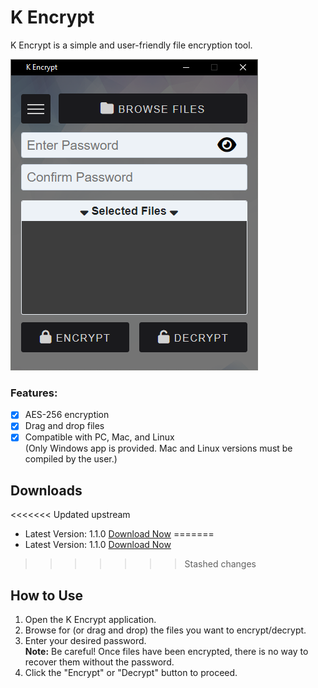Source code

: # K Encrypt
K Encrypt is a simple and user-friendly file encryption tool.

![K Encrypt Preview](https://github.com/kevinkickback/K-Encrypt/blob/main/preview.png)

### Features:
- [x] AES-256 encryption
- [x] Drag and drop files
- [x] Compatible with PC, Mac, and Linux<br>
(Only Windows app is provided. Mac and Linux versions must be compiled by the user.)

## Downloads
<<<<<<< Updated upstream
* Latest Version: 1.1.0 [Download Now](https://github.com/kevinkickback/K-Encrypt/releases/download/v1.1.0/K-Encrypt-windows-v1.1.0.exe)
=======
* Latest Version: 1.1.0 [Download Now](https://github.com/kevinkickback/K-Encrypt/releases/download/v1.1.1/K-Encrypt-windows-v1.1.1.exe)
>>>>>>> Stashed changes

## How to Use
1. Open the K Encrypt application.
2. Browse for (or drag and drop) the files you want to encrypt/decrypt.
3. Enter your desired password.<br>
   **Note:** Be careful! Once files have been encrypted, there is no way to recover them without the password.
4. Click the "Encrypt" or "Decrypt" button to proceed.
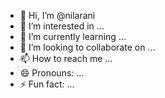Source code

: - 👋 Hi, I’m @nilarani
- 👀 I’m interested in ...
- 🌱 I’m currently learning ...
- 💞️ I’m looking to collaborate on ...
- 📫 How to reach me ...
- 😄 Pronouns: ...
- ⚡ Fun fact: ...

<!---
nilarani/nilarani is a ✨ special ✨ repository because its `README.md` (this file) appears on your GitHub profile.
You can click the Preview link to take a look at your changes.
--->
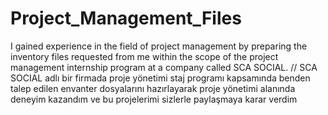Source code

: # Project_Management_Files
I gained experience in the field of project management by preparing the inventory files requested from me within the scope of the project management internship program at a company called SCA SOCIAL.
//
SCA SOCIAL adlı bir firmada proje yönetimi staj programı kapsamında benden talep edilen envanter dosyalarını hazırlayarak proje yönetimi alanında deneyim kazandım ve bu projelerimi sizlerle paylaşmaya karar verdim
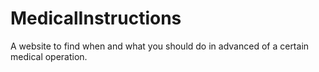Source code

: # MedicalInstructions
A website to find when and what you should do in advanced of a certain medical operation.
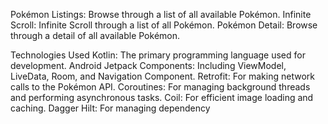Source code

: Pokémon Listings: Browse through a list of all available Pokémon.
Infinite Scroll: Infinite Scroll through a list of all Pokémon.
Pokémon Detail: Browse through a detail of all available Pokémon.

Technologies Used
Kotlin: The primary programming language used for development.
Android Jetpack Components: Including ViewModel, LiveData, Room, and Navigation Component.
Retrofit: For making network calls to the Pokémon API.
Coroutines: For managing background threads and performing asynchronous tasks.
Coil: For efficient image loading and caching.
Dagger Hilt: For managing dependency
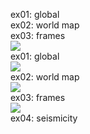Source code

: ex01: global  
ex02: world map  
ex03: frames  
![](https://github.com/Jordon-Chen/GMT/blob/master/Example/ex01.png?raw=true)  
ex01: global  
![](https://github.com/Jordon-Chen/GMT/blob/master/Example/ex02.png?raw=true)  
ex02: world map  
![](https://github.com/Jordon-Chen/GMT/blob/master/Example/ex03.png?raw=true)  
ex03: frames  
![](https://github.com/Jordon-Chen/GMT/blob/master/Example/ex04.png?raw=true)  
ex04: seismicity  
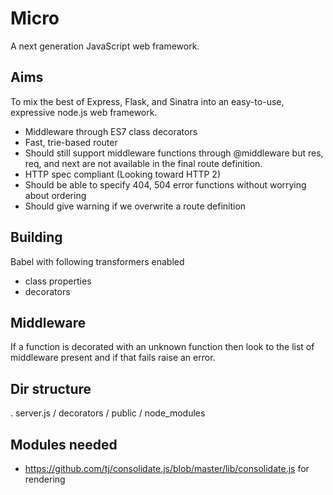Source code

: # Micro

A next generation JavaScript web framework.

## Aims

To mix the best of Express, Flask, and Sinatra into an easy-to-use,
expressive node.js web framework.

- Middleware through ES7 class decorators
- Fast, trie-based router
- Should still support middleware functions through @middleware
  but res, req, and next are not available in the final route
  definition.
- HTTP spec compliant (Looking toward HTTP 2)
- Should be able to specify 404, 504 error functions without worrying
  about ordering
- Should give warning if we overwrite a route definition

## Building

Babel with following transformers enabled

- class properties
- decorators

## Middleware

If a function is decorated with an unknown function then look to the list
of middleware present and if that fails raise an error.

## Dir structure

. server.js
/ decorators
/ public
/ node_modules

## Modules needed

- https://github.com/tj/consolidate.js/blob/master/lib/consolidate.js for rendering
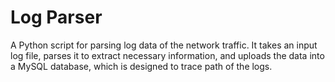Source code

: # Log Parser
A Python script for parsing log data of the network traffic. It takes an input log file, parses it to extract necessary information, and uploads the data into a MySQL database, which is designed to trace path of the logs.
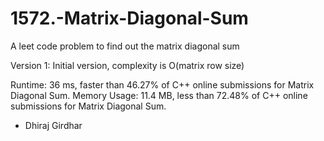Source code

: # 1572.-Matrix-Diagonal-Sum
A leet code problem to find out the matrix diagonal sum

Version 1:
Initial version, complexity is O(matrix row size)

Runtime: 36 ms, faster than 46.27% of C++ online submissions for Matrix Diagonal Sum.
Memory Usage: 11.4 MB, less than 72.48% of C++ online submissions for Matrix Diagonal Sum.

- Dhiraj Girdhar
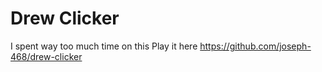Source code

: # Drew Clicker
I spent way too much time on this
Play it here https://github.com/joseph-468/drew-clicker
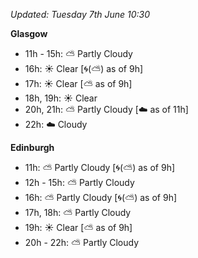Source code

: *Updated: Tuesday 7th June 10:30*

**Glasgow**

* 11h - 15h: :partly_sunny: Partly Cloudy
* 16h: :sunny: Clear [:cyclone:(:partly_sunny:) as of 9h]
* 17h: :sunny: Clear [:partly_sunny: as of 9h]
* 18h, 19h: :sunny: Clear
* 20h, 21h: :partly_sunny: Partly Cloudy [:cloud: as of 11h]
* 22h: :cloud: Cloudy

**Edinburgh**

* 11h: :partly_sunny: Partly Cloudy [:cyclone:(:partly_sunny:) as of 9h]
* 12h - 15h: :partly_sunny: Partly Cloudy
* 16h: :partly_sunny: Partly Cloudy [:cyclone:(:partly_sunny:) as of 9h]
* 17h, 18h: :partly_sunny: Partly Cloudy
* 19h: :sunny: Clear [:partly_sunny: as of 9h]
* 20h - 22h: :partly_sunny: Partly Cloudy

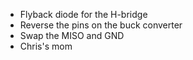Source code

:  - Flyback diode for the H-bridge
 - Reverse the pins on the buck converter
 - Swap the MISO and GND
 - Chris's mom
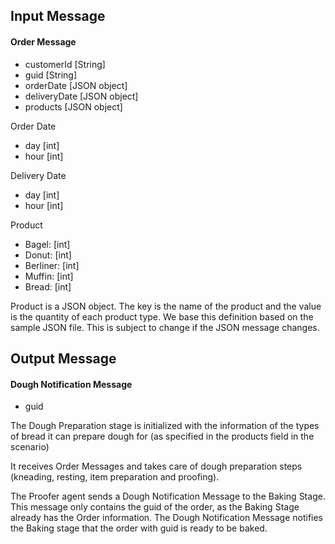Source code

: ## Input Message

#### Order Message
- customerId [String]
- guid [String]
- orderDate [JSON object]
- deliveryDate [JSON object]
- products [JSON object]

Order Date
- day [int]
- hour [int]

Delivery Date
- day [int]
- hour [int]

Product
-  Bagel: [int]
-  Donut: [int]
-  Berliner: [int]
-  Muffin: [int]
-  Bread: [int]

Product is a JSON object. The key is the name of the product and the value is the quantity of each product type. We base this definition based on the sample JSON file. This is subject to change if the JSON message changes.


## Output Message

#### Dough Notification Message
- guid


The Dough Preparation stage is initialized with the information of the types of bread it can prepare dough for (as specified in the products field in the scenario)

It receives Order Messages and takes care of dough preparation steps (kneading, resting, item preparation and proofing).

The Proofer agent sends a Dough Notification Message to the Baking Stage. This message only contains the guid of the order, as the Baking Stage already has the Order information. The Dough Notification Message notifies the Baking stage that the order with guid is ready to be baked.
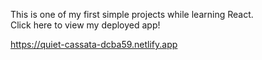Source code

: 
This is one of my first simple projects while learning React.<br/>
Click here to view my deployed app! 

https://quiet-cassata-dcba59.netlify.app


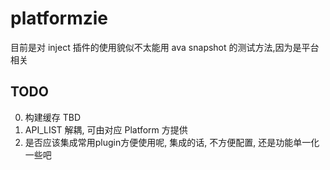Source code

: # platformzie

目前是对 inject 插件的使用貌似不太能用 ava snapshot 的测试方法,因为是平台相关

## TODO

0. 构建缓存 TBD
1. API_LIST 解耦, 可由对应 Platform 方提供
2. 是否应该集成常用plugin方便使用呢, 集成的话, 不方便配置, 还是功能单一化一些吧
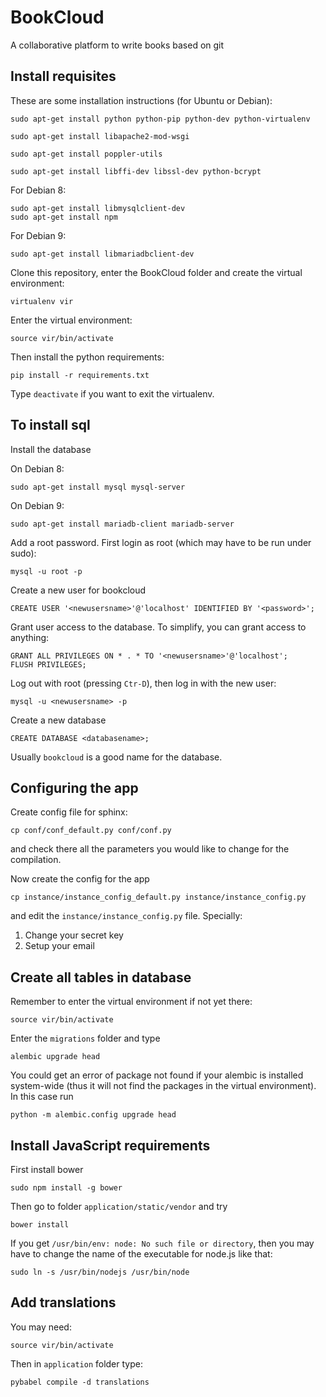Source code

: # BookCloud

A collaborative platform to write books based on git


## Install requisites

These are some installation instructions (for Ubuntu or Debian):

    sudo apt-get install python python-pip python-dev python-virtualenv

    sudo apt-get install libapache2-mod-wsgi

    sudo apt-get install poppler-utils

    sudo apt-get install libffi-dev libssl-dev python-bcrypt


For Debian 8:

    sudo apt-get install libmysqlclient-dev
    sudo apt-get install npm

For Debian 9:

    sudo apt-get install libmariadbclient-dev




Clone this repository, enter the BookCloud folder and create the virtual environment:

    virtualenv vir

Enter the virtual environment:

    source vir/bin/activate

Then install the python requirements:

    pip install -r requirements.txt

Type `deactivate` if you want to exit the virtualenv.


## To install sql

Install the database

On Debian 8:


    sudo apt-get install mysql mysql-server

On Debian 9:

    sudo apt-get install mariadb-client mariadb-server

Add a root password. First login as root (which may have to be run under sudo):

    mysql -u root -p

Create a new user for bookcloud

    CREATE USER '<newusersname>'@'localhost' IDENTIFIED BY '<password>';

Grant user access to the database. To simplify, you can grant access to anything:

    GRANT ALL PRIVILEGES ON * . * TO '<newusersname>'@'localhost';
    FLUSH PRIVILEGES;

Log out with root (pressing `Ctr-D`), then log in with the new user:

    mysql -u <newusersname> -p

Create a new database

    CREATE DATABASE <databasename>;

Usually `bookcloud` is a good name for the database.

## Configuring the app

Create config file for sphinx:

    cp conf/conf_default.py conf/conf.py

and check there all the parameters you would like to change for the compilation.

Now create the config for the app

    cp instance/instance_config_default.py instance/instance_config.py

and edit the `instance/instance_config.py` file. Specially:

  1. Change your secret key
  2. Setup your email

## Create all tables in database

Remember to enter the virtual environment if not yet there:

    source vir/bin/activate

Enter the `migrations` folder and type

    alembic upgrade head

You could get an error of package not found if your alembic is installed system-wide (thus it will not find the packages in the virtual environment). In this case run

    python -m alembic.config upgrade head

## Install JavaScript requirements

First install bower

    sudo npm install -g bower

Then go to folder `application/static/vendor` and try

    bower install

If you get `/usr/bin/env: node: No such file or directory`, then you may have to change the name of the executable for node.js like that:

    sudo ln -s /usr/bin/nodejs /usr/bin/node

## Add translations

You may need:

    source vir/bin/activate

Then in `application` folder type:

    pybabel compile -d translations

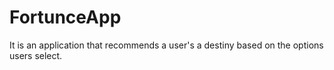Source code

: # FortunceApp
It is an application that recommends a user's a destiny based on the options users select.
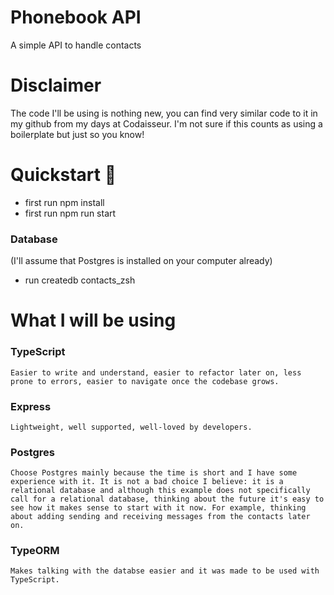 # Phonebook API <br>

A simple API to handle contacts

# Disclaimer

  The code I'll be using is nothing new, you can find very similar code to it in my github from my days at Codaisseur. I'm not sure if this counts as using a boilerplate but just so you know! 

# Quickstart 🚀

* first run npm install <br>
* first run npm run start <br>

### Database 
(I'll assume that Postgres is installed on your computer already) <br>
* run createdb contacts_zsh <br>
    
# What I will be using 

  ### TypeScript
    Easier to write and understand, easier to refactor later on, less prone to errors, easier to navigate once the codebase grows.
    
  ### Express
    Lightweight, well supported, well-loved by developers.
  
  ### Postgres
    Choose Postgres mainly because the time is short and I have some experience with it. It is not a bad choice I believe: it is a relational database and although this example does not specifically call for a relational database, thinking about the future it's easy to see how it makes sense to start with it now. For example, thinking about adding sending and receiving messages from the contacts later on.
    
  ### TypeORM
    Makes talking with the databse easier and it was made to be used with TypeScript.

(Description of the task) From the listing above, output exactly the run of lines that starts with the line containing "definition." and ends with the line containing "of middleware present".

(Exercise solution)
  definition.
- HTTP spec compliant (Looking toward HTTP 2)
- Should be able to specify 404, 504 error functions without worrying
  about ordering
- Should give warning if we overwrite a route definition

## Building

Babel with following transformers enabled

- class properties
- decorators

## Middleware

If a function is decorated with an unknown function then look to the list
of middleware present and if that fails raise an error.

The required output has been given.